Problem:
Output only the lines of the entries that follow, starting at the one with "expertise required to" and running down to the one with "possible to run", both included and unchanged.

The records:
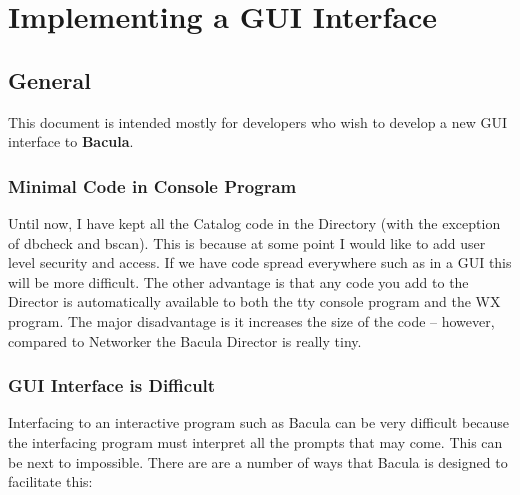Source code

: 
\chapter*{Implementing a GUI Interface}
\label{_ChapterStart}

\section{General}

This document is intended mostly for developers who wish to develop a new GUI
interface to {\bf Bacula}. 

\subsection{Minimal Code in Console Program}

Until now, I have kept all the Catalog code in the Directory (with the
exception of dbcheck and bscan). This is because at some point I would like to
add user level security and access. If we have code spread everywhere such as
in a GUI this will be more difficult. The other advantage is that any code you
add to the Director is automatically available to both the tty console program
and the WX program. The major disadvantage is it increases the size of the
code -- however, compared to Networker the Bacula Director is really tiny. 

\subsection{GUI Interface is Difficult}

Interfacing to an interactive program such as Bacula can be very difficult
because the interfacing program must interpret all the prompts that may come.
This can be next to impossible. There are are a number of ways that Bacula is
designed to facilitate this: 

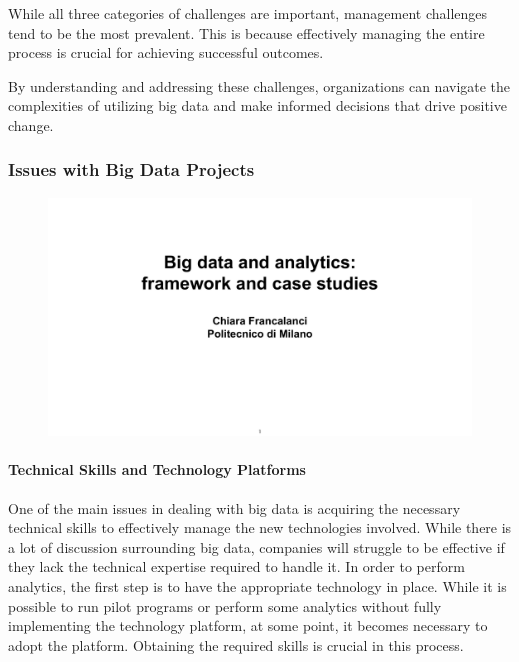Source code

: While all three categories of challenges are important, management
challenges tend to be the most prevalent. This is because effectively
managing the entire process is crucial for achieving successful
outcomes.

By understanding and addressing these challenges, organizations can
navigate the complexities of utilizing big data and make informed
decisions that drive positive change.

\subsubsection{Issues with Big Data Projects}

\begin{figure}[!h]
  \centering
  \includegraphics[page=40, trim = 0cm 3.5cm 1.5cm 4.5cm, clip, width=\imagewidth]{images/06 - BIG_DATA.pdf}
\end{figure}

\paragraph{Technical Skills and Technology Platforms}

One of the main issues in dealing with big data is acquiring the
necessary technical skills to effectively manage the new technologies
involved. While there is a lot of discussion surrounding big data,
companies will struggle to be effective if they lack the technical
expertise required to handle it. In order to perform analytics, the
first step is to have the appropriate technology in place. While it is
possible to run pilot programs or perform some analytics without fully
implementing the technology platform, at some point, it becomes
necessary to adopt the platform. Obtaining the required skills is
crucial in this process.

Written answer:
expertise required to handle it. In order to perform analytics, the
first step is to have the appropriate technology in place. While it is
possible to run pilot programs or perform some analytics without fully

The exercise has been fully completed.